The intelligence agencies of the United States, the United Kingdom, Canada, Australia, and New Zealand do not typically co-sign the same document. When they do, it is worth reading slowly.
This week, they did. The Five Eyes alliance issued a joint advisory on artificial intelligence and cybersecurity. The headline finding was not buried: "Cyber risk assumptions can become outdated in months, not years."

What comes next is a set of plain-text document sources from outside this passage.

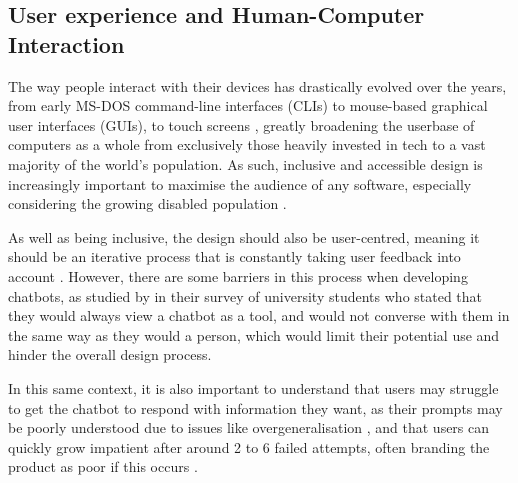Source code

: \documentclass[12pt]{report}
\begin{document}
    \subsection{User experience and Human-Computer Interaction}

    The way people interact with their devices has drastically evolved over the years, from early MS-DOS command-line 
    interfaces (CLIs) to mouse-based graphical user interfaces (GUIs), to touch screens \autocite{kotian_systematic_2024}, greatly broadening
    the userbase of computers as a whole from exclusively those heavily invested in tech to a vast majority of the world's 
    population. As such, inclusive and accessible design is increasingly important to maximise the audience of any software,
    especially considering the growing disabled population \autocite{putnam_how_2012}. 
    
    As well as being inclusive, the design 
    should also be user-centred, meaning it should be an iterative process that is constantly taking user feedback 
    into account \autocite{chammas_closer_2015}. However, there are some barriers in this process when developing 
    chatbots, as studied by \textcite{clark_what_2019} in their survey of university students who stated that they would 
    always view a chatbot as a tool, and would not converse with them in the same way as they would a person, which would 
    limit their potential use and hinder the overall design process. 


    In this same context, it is also important to understand that users may struggle
    to get the chatbot to respond with information they want, as their prompts may be poorly understood
    due to issues like overgeneralisation \autocite{zamfirescu-pereira_why_2023}, and that users can quickly 
    grow impatient after around 2 to 6 failed attempts, often branding the product as poor if this occurs \autocite{luger_like_2016}.


    
    
\end{document}
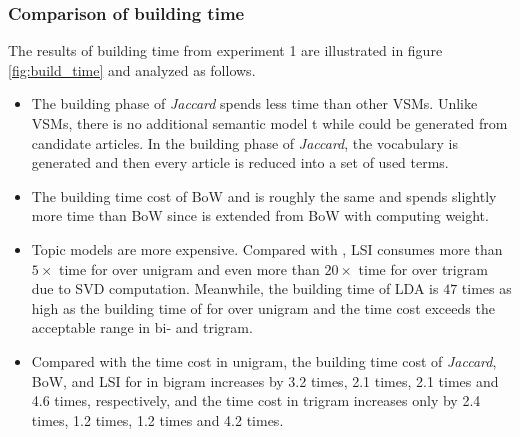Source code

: \subsubsection{Comparison of building time}


The results of building time from experiment 1 are illustrated in figure \ref{fig:build_time} and analyzed as follows. 

\begin{itemize}
\item The building phase of \textit{Jaccard} spends less time than other VSMs. Unlike VSMs, there is no additional semantic model t while could be generated from candidate articles. In the building phase of \textit{Jaccard}, the vocabulary is generated and then every article is reduced into a set of used terms. 

\item The building time cost of BoW and \tfidf{} is roughly the same and \tfidf{} spends slightly more time than BoW since \tfidf{} is extended from BoW with computing \tfidf{} weight. 

\item Topic models are more expensive. Compared with \tfidf{}, LSI consumes more than $5 \times$ time for \icontent{} over unigram and even more than $20 \times$ time for \icontent{} over trigram due to SVD computation. Meanwhile, the building time of LDA is $47$ times as high as the building time of \tfidf{} for \icontent{} over unigram and the time cost exceeds the acceptable range in bi- and trigram. 

\item Compared with the time cost in unigram, the building time cost of \textit{Jaccard}, BoW, \tfidf{} and LSI for \icontent{} in bigram increases by 3.2 times, 2.1 times, 2.1 times and 4.6 times, respectively, and the time cost in trigram increases only by 2.4 times, 1.2 times, 1.2 times and 4.2 times. 

\end{itemize}

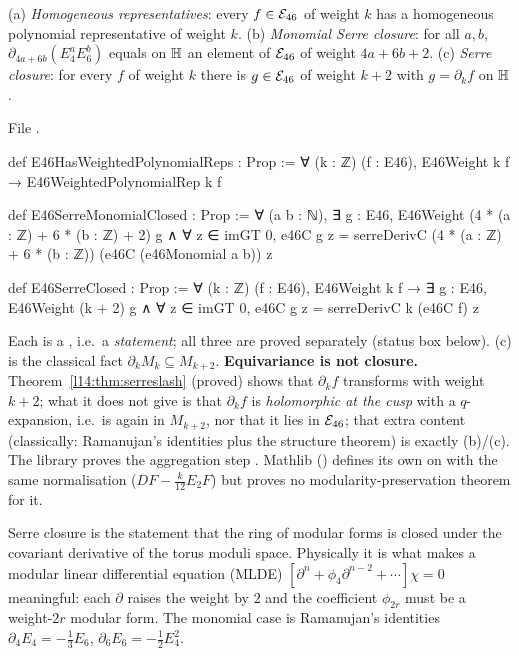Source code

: \begin{definition}\label{l14:def:serreclosed}
(a) \emph{Homogeneous representatives}: every $f\in\mathcal{E}_{46}$ of weight $k$ has a homogeneous polynomial representative of
weight $k$. (b) \emph{Monomial Serre closure}: for all $a,b$, $\partial_{4a+6b}(E_4^aE_6^b)$ equals on $\mathbb{H}$ an element of
$\mathcal{E}_{46}$ of weight $4a+6b+2$. (c) \emph{Serre closure}: for every $f$ of weight $k$ there is $g\in\mathcal{E}_{46}$ of weight $k+2$
with $g = \partial_kf$ on $\mathbb{H}$.
\end{definition}
\noindent File .
\begin{leancode}
def E46HasWeightedPolynomialReps : Prop :=
  ∀ (k : ℤ) (f : E46), E46Weight k f → E46WeightedPolynomialRep k f

def E46SerreMonomialClosed : Prop :=
  ∀ (a b : ℕ), ∃ g : E46,
    E46Weight (4 * (a : ℤ) + 6 * (b : ℤ) + 2) g ∧
      ∀ z ∈ imGT 0,
        e46C g z = serreDerivC (4 * (a : ℤ) + 6 * (b : ℤ))
          (e46C (e46Monomial a b)) z

def E46SerreClosed : Prop :=
  ∀ (k : ℤ) (f : E46), E46Weight k f →
    ∃ g : E46, E46Weight (k + 2) g ∧
      ∀ z ∈ imGT 0, e46C g z = serreDerivC k (e46C f) z
\end{leancode}
\begin{dictionary}
Each is a , i.e.\ a \emph{statement}; all three are proved separately (status box below). (c) is the classical fact $\partial_kM_k\subseteq M_{k+2}$.
\textbf{Equivariance is not closure.} Theorem~\ref{l14:thm:serreslash} (proved) shows that $\partial_kf$ transforms with weight
$k+2$; what it does not give is that $\partial_kf$ is \emph{holomorphic at the cusp} with a $q$-expansion, i.e.\ is again in
$M_{k+2}$, nor that it lies in $\mathcal{E}_{46}$; that extra content (classically: Ramanujan's identities plus the structure theorem)
is exactly (b)/(c). The library proves the aggregation step
.
Mathlib () defines its own  on
 with the same normalisation ($DF - \frac{k}{12}E_2F$) but proves no modularity-preservation theorem for it.
\end{dictionary}
\begin{physics}
Serre closure is the statement that the ring of modular forms is closed under the covariant derivative of the torus
moduli space. Physically it is what makes a modular linear differential equation (MLDE) $[\partial^n + \phi_4\partial^{n-2}+
\cdots]\chi = 0$ meaningful: each $\partial$ raises the weight by $2$ and the coefficient $\phi_{2r}$ must be a weight-$2r$
modular form. The monomial case is Ramanujan's identities $\partial_4E_4 = -\frac13E_6$, $\partial_6E_6 = -\frac12E_4^2$.
\end{physics}
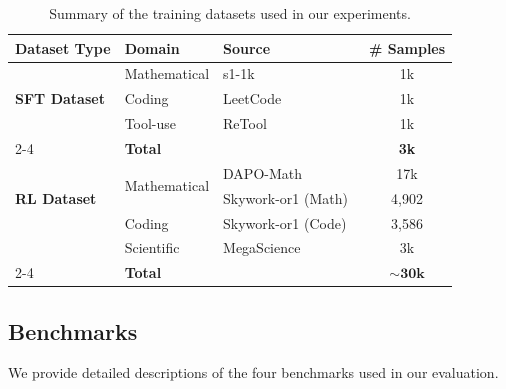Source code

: \begin{table}[!t]
\centering
\caption{
Summary of the training datasets used in our experiments.
}
\small
\setlength{\tabcolsep}{6pt}
\renewcommand{\arraystretch}{1.15}
\begin{tabular}{l l l c}
\toprule
\textbf{Dataset Type} & \textbf{Domain} & \textbf{Source} & \textbf{\# Samples} \\
\midrule

\multirow{3}{*}{\textbf{SFT Dataset}}
& Mathematical %
& s1-1k~\citep{muennighoff2025s1} 
& 1k \\

& Coding 
& LeetCode~\citep{xia2025leetcodedataset}
& 1k \\

& Tool-use %
& ReTool~\citep{feng2025retool} 
& 1k \\

\cmidrule(lr){2-4}
& \multicolumn{2}{l}{\textbf{Total}} 
& \textbf{3k} \\

\midrule

\multirow{3}{*}{\textbf{RL Dataset}}
& \multirow{2}{*}{Mathematical %
}
& DAPO-Math~\citep{yu2025dapo} 
& 17k \\

& 
& Skywork-or1 (Math)~\citep{he2025skywork-or1} 
& 4,902 \\

& Coding 
& Skywork-or1 (Code)~\citep{he2025skywork-or1} 
& 3,586 \\

& Scientific %
& MegaScience~\citep{fan2025megascience} 
& 3k \\

\cmidrule(lr){2-4}
& \multicolumn{2}{l}{\textbf{Total}} 
& $\sim \textbf{30k}$ \\


\bottomrule
\end{tabular}
\label{tab:training_datasets}
\end{table}










\subsection{Benchmarks}
\label{app:benchmarks}
We provide detailed descriptions of the four benchmarks used in our evaluation.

That sentence describes where things already stand. Beyond the headline, the advisory focuses its guidance on AI-enhanced reconnaissance, where attackers use AI to gather detailed intelligence on targets before striking, alongside the use of generative AI to craft highly personalized phishing messages at scale. The agencies underscore the importance of employee awareness programs that reflect today's threat landscape, multi-factor verification protocols for high-risk transactions, and incident response plans that account specifically for AI-generated impersonation. The advisory's posture is deliberate: the window to prepare is open, and organizations that move now will be better positioned than those waiting for further guidance. The shift the advisory describes is already visible in practice. Robert Knake, former Deputy National Cyber Director at the White House and a cybersecurity expert at Harvard Kennedy School, put it plainly at a Berkman Klein Center panel in April 2026: "A year ago, we still had email messages in our inbox that had misspellings that were not colloquial English, that were easy to identify if you were vigilant. Now, all those signals are gone."
AI Has Changed the Math
Running a sophisticated cyberattack used to require meaningful technical skill. Crafting a convincing phishing email took time. Impersonating an executive over the phone required specialized tools or a gifted actor. Building a fake persona that could withstand scrutiny was a significant undertaking.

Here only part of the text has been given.